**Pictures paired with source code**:
= Beginning of Section =

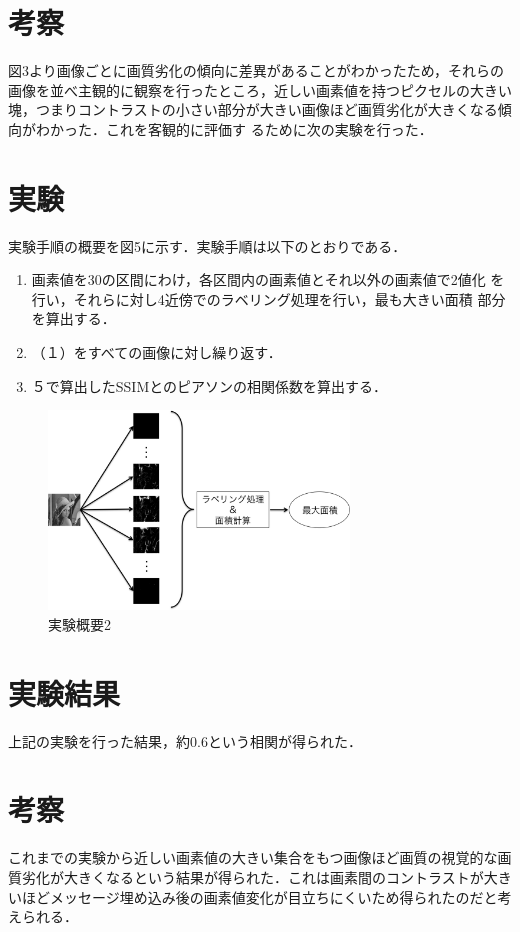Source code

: \documentclass[a4j,fleqn,10pt]{jsarticle}
\begin{document}
\section{考察}
図3より画像ごとに画質劣化の傾向に差異があることがわかったため，それらの
画像を並べ主観的に観察を行ったところ，近しい画素値を持つピクセルの大きい
塊，つまりコントラストの小さい部分が大きい画像ほど画質劣化が大きくなる傾向がわかった．これを客観的に評価す
るために次の実験を行った．

\section{実験}
実験手順の概要を図5に示す．実験手順は以下のとおりである．

\begin{enumerate}
\renewcommand{\labelenumi}{(\arabic{enumi})}
 \item 画素値を30の区間にわけ，各区間内の画素値とそれ以外の画素値で2値化
       を行い，それらに対し4近傍でのラベリング処理を行い，最も大きい面積
       部分を算出する．
 \item （１）をすべての画像に対し繰り返す．
 \item ５で算出したSSIMとのピアソンの相関係数を算出する．
\end{enumerate}

\begin{figure}[htbp]
 \begin{center}
  \includegraphics[width=8cm]{experiment2.png}
 \end{center}
 \caption{実験概要2}
\end{figure}

\section{実験結果}
上記の実験を行った結果，約0.6という相関が得られた．

\section{考察}
これまでの実験から近しい画素値の大きい集合をもつ画像ほど画質の視覚的な画
質劣化が大きくなるという結果が得られた．これは画素間のコントラストが大き
いほどメッセージ埋め込み後の画素値変化が目立ちにくいため得られたのだと考
えられる．
\end{document}
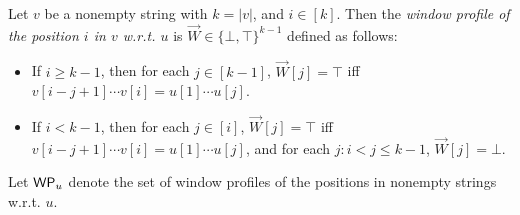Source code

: %
%
%


\begin{definition}
Let $v$ be a nonempty string with $k=|v|$, and $i \in [k]$. Then the \emph{window profile of the position $i$ in $v$ w.r.t. $u$} is $\overrightarrow{W}  \in \{\bot,\top\}^{k-1}$ defined as follows:
\begin{itemize}
\item If $i \ge k-1$, then for each $j \in [k-1]$, $\overrightarrow{W}[j] = \top$ iff $v[i-j+1] \cdots v[i]=u[1] \cdots u[j]$.
%
\item If $i < k-1$, then for each $j \in [i]$, $\overrightarrow{W}[j] = \top$ iff $v[i-j+1] \cdots v[i]=u[1] \cdots u[j]$, and for each $j: i < j \le k-1$, $\overrightarrow{W}[j] = \bot$.
\end{itemize}
Let $\mathsf{WP}_{u}$ denote the set of window profiles of the positions in nonempty strings w.r.t. $u$.
\end{definition}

= End of Section =

Across the entries above, find the lines with the string "cdots" and copy them.

**Output of the task**:
\item If $i \ge k-1$, then for each $j \in [k-1]$, $\overrightarrow{W}[j] = \top$ iff $v[i-j+1] \cdots v[i]=u[1] \cdots u[j]$.
\item If $i < k-1$, then for each $j \in [i]$, $\overrightarrow{W}[j] = \top$ iff $v[i-j+1] \cdots v[i]=u[1] \cdots u[j]$, and for each $j: i < j \le k-1$, $\overrightarrow{W}[j] = \bot$.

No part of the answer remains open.